**Assignment**
Look for the word "locales" in the records, and copy each line where it appears.

Rendered images with source text
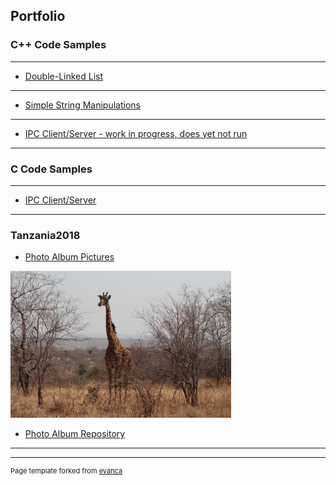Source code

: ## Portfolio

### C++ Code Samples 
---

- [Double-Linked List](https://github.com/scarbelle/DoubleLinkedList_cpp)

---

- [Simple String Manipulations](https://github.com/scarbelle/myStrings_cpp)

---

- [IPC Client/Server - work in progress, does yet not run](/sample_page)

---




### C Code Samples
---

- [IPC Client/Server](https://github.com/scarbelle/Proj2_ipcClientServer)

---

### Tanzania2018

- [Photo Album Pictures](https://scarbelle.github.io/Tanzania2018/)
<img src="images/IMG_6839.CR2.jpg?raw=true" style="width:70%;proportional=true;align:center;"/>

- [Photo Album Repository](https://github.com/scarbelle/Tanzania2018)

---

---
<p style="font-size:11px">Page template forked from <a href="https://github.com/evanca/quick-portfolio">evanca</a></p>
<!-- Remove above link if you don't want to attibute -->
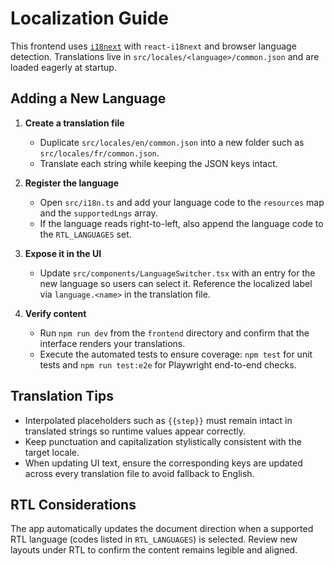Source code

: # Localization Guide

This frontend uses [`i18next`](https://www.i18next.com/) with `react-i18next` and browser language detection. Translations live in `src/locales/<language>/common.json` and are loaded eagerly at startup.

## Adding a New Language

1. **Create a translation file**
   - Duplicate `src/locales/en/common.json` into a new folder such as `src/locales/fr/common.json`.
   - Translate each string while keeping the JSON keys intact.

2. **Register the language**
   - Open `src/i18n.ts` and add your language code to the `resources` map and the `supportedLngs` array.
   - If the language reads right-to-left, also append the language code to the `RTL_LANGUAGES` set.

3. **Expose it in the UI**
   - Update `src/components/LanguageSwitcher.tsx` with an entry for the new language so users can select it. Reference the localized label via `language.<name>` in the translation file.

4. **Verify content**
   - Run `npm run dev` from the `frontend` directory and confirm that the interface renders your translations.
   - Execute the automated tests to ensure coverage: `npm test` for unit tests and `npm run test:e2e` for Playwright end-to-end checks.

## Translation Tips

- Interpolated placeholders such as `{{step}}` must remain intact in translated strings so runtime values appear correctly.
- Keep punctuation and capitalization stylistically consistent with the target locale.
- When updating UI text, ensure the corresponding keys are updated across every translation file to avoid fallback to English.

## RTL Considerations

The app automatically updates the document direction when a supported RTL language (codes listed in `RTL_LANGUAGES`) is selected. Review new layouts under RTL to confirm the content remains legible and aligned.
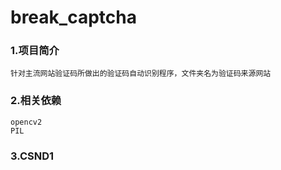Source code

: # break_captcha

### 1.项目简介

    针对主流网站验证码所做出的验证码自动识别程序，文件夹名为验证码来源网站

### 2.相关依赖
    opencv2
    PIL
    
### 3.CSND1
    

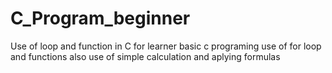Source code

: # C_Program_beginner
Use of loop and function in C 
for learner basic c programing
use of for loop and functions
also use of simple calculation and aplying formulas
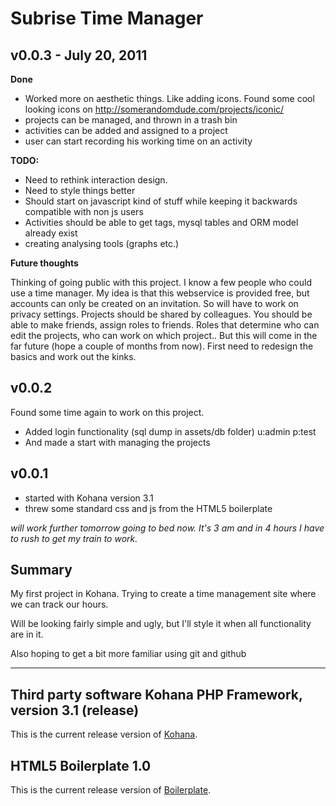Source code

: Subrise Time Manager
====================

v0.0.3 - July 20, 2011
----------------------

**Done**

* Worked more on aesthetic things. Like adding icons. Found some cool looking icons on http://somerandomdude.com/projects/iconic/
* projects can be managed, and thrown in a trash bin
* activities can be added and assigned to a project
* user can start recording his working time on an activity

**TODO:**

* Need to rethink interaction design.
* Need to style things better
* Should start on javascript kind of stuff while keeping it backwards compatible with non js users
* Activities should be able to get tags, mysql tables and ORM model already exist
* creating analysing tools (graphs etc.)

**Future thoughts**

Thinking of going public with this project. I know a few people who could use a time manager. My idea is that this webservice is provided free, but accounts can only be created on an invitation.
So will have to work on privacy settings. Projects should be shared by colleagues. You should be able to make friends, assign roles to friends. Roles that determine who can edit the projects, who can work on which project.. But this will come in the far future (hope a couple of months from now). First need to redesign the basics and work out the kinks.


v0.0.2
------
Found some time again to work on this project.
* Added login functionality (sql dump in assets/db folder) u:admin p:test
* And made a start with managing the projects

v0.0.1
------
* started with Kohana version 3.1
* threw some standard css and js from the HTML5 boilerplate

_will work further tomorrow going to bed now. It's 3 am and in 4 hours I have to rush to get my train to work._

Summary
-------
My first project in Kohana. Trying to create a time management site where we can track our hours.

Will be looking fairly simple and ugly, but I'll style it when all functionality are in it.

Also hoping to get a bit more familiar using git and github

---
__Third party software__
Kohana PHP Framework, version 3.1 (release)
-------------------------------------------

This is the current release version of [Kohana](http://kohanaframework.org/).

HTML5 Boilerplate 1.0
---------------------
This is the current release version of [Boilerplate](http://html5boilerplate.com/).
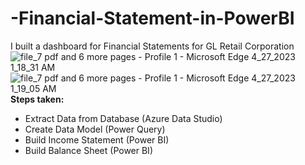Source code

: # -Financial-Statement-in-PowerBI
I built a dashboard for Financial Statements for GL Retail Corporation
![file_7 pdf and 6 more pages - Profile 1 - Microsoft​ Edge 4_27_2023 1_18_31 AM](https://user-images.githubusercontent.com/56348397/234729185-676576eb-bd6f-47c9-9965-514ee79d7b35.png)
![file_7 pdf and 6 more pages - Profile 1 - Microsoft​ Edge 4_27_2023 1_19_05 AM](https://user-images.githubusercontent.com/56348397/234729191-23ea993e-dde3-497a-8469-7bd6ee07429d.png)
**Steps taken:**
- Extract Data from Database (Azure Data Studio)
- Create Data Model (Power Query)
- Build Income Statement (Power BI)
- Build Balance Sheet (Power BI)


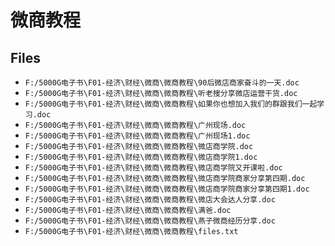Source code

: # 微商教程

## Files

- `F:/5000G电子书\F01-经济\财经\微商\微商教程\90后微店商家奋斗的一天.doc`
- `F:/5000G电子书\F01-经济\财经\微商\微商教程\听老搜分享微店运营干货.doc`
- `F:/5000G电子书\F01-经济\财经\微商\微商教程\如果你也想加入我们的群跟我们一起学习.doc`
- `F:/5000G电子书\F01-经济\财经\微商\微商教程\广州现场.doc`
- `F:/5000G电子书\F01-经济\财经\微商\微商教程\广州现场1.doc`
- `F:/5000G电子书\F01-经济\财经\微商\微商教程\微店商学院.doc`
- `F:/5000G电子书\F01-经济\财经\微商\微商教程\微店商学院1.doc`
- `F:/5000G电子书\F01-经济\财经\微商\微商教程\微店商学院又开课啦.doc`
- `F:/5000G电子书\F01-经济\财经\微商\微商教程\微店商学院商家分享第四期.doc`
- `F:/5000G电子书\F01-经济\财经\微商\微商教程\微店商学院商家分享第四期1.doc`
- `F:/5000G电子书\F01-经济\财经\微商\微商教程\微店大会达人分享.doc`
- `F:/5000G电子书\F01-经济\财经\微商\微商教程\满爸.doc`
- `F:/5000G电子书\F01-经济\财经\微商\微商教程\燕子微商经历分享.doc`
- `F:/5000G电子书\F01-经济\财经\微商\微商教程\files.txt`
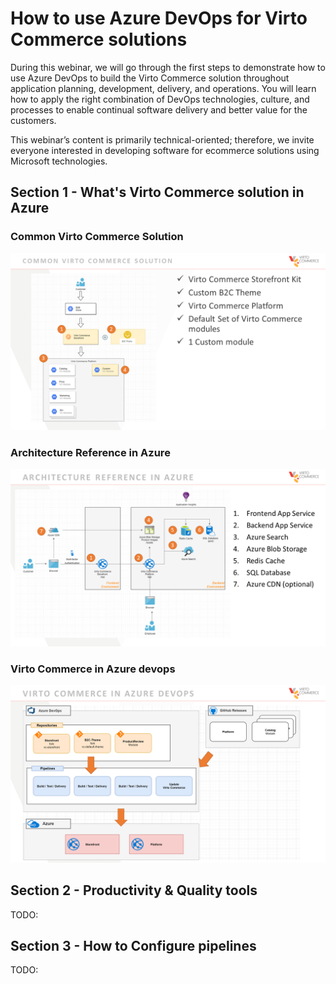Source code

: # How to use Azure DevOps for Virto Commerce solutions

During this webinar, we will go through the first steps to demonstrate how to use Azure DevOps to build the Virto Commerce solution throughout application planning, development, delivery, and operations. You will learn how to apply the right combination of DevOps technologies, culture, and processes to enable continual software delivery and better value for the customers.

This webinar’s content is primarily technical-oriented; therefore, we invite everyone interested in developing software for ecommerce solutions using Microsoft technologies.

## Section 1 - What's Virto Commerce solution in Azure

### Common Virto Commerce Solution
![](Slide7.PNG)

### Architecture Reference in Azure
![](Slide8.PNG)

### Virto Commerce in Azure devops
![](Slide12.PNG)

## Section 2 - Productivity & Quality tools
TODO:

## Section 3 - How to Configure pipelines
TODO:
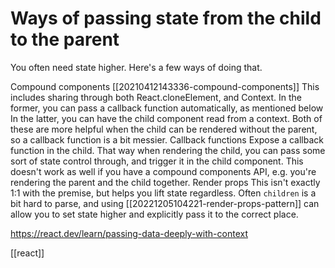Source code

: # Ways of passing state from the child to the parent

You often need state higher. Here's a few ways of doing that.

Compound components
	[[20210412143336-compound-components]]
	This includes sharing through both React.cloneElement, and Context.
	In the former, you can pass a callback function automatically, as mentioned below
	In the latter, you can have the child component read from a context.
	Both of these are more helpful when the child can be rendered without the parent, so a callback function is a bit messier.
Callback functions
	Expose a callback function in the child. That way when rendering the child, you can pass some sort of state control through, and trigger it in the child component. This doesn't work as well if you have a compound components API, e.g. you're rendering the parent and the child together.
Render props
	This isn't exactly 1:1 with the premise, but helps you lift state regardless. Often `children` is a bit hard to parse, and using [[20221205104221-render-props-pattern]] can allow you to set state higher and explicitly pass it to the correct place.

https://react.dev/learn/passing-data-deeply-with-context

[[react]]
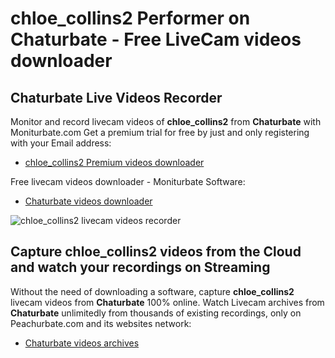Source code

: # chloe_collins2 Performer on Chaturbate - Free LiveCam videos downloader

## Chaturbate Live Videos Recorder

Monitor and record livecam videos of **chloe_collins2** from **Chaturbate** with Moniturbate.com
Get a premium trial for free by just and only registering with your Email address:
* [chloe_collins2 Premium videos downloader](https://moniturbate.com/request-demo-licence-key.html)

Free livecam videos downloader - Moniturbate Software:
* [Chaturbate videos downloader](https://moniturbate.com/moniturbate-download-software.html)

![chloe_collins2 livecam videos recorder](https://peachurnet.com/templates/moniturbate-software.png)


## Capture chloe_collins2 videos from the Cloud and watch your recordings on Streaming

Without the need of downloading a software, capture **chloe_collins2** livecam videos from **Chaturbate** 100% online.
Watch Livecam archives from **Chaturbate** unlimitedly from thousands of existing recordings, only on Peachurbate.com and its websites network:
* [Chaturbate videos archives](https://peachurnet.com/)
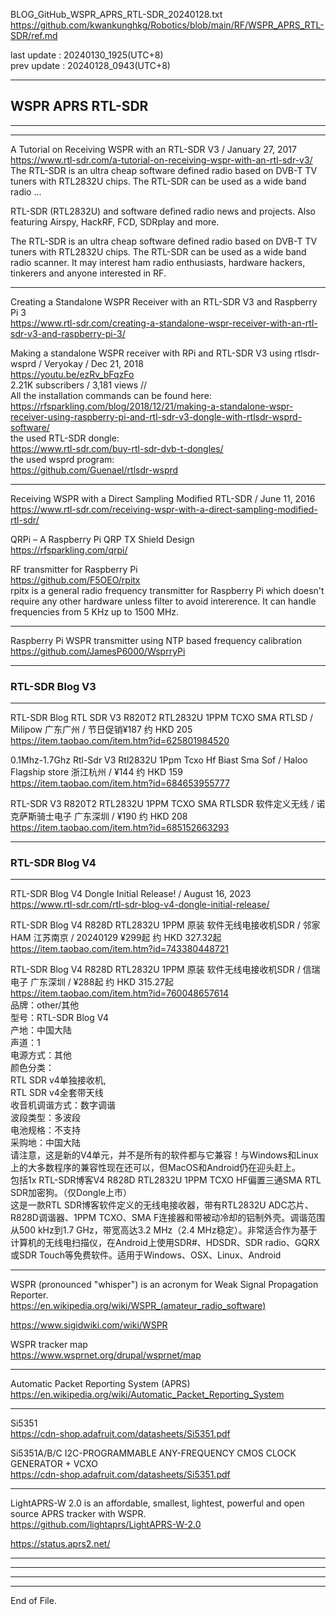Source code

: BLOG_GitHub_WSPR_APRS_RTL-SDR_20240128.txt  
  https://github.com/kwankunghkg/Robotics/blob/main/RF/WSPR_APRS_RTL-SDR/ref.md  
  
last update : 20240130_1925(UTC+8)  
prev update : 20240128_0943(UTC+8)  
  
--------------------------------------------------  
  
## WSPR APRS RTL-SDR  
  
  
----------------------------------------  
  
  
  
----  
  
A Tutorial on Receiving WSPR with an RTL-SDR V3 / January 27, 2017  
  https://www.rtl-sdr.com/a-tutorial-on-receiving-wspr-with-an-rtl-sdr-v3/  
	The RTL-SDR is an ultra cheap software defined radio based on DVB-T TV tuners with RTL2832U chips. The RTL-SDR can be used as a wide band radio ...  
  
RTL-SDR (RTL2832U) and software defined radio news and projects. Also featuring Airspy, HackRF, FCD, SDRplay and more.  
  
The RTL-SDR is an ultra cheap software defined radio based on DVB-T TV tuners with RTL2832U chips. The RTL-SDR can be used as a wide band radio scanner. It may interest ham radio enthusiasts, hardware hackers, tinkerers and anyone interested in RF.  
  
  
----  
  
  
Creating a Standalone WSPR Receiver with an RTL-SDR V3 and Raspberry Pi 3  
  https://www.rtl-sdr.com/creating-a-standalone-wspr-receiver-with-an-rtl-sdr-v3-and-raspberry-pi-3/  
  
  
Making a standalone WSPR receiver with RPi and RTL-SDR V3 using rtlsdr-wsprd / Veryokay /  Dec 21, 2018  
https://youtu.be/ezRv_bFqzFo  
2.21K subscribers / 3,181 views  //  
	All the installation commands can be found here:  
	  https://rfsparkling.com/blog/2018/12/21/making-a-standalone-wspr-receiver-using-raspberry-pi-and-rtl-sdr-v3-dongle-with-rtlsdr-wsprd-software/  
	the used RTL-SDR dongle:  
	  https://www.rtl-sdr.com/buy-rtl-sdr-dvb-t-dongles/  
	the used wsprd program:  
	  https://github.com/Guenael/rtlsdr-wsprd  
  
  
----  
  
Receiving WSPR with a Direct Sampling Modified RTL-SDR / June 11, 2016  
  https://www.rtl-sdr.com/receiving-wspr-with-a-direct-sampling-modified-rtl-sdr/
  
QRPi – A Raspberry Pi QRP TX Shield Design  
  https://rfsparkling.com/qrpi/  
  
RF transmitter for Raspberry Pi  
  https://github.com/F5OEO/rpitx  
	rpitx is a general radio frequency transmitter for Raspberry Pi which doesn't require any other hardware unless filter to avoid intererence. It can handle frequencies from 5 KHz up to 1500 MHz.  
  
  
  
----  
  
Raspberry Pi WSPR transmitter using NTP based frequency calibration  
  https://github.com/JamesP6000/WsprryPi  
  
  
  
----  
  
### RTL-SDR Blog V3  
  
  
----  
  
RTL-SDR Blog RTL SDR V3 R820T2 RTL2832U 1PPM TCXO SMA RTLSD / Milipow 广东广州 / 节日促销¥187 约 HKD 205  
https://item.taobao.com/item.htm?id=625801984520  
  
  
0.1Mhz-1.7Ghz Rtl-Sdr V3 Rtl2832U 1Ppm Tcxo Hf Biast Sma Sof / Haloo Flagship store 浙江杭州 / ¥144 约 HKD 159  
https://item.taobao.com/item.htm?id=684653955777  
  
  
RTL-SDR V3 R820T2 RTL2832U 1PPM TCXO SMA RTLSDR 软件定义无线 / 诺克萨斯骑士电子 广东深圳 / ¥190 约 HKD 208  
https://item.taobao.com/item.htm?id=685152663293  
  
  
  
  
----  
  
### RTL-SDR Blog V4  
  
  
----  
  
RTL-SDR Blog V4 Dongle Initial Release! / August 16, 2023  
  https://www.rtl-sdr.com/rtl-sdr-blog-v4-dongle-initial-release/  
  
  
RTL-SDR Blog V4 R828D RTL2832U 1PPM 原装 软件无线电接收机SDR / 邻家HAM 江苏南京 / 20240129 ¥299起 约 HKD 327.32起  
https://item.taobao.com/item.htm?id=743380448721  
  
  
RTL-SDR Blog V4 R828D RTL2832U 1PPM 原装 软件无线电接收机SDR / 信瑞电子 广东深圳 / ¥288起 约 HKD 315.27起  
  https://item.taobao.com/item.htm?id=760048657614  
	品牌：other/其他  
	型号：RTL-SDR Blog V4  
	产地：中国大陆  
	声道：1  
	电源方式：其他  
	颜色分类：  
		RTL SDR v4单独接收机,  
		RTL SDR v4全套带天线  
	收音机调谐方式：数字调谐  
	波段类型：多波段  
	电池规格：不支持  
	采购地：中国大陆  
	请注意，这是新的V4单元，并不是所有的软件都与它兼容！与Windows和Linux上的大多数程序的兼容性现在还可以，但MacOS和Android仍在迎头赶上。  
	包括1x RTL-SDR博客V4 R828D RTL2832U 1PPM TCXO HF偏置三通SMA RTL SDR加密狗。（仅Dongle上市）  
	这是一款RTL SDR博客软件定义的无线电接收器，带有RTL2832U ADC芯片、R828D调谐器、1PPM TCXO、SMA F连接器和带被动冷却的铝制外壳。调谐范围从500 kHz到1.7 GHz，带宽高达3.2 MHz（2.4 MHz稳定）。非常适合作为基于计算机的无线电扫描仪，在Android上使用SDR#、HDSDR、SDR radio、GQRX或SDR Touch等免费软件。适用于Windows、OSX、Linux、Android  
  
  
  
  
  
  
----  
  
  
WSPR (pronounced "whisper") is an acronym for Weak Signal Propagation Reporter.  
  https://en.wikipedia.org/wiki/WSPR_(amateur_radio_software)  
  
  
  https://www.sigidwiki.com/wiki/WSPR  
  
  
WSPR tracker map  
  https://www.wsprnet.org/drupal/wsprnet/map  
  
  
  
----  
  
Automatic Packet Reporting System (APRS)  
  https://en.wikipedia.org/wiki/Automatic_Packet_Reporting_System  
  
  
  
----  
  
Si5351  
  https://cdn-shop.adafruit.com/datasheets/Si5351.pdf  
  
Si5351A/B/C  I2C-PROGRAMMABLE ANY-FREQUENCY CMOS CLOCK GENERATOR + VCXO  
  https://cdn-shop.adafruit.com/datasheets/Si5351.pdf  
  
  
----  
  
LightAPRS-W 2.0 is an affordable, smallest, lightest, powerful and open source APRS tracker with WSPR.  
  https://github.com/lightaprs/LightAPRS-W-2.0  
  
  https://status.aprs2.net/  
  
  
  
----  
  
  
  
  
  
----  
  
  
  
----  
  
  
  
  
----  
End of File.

**Your solution**
This frontend uses [`i18next`](https://www.i18next.com/) with `react-i18next` and browser language detection. Translations live in `src/locales/<language>/common.json` and are loaded eagerly at startup.
   - Duplicate `src/locales/en/common.json` into a new folder such as `src/locales/fr/common.json`.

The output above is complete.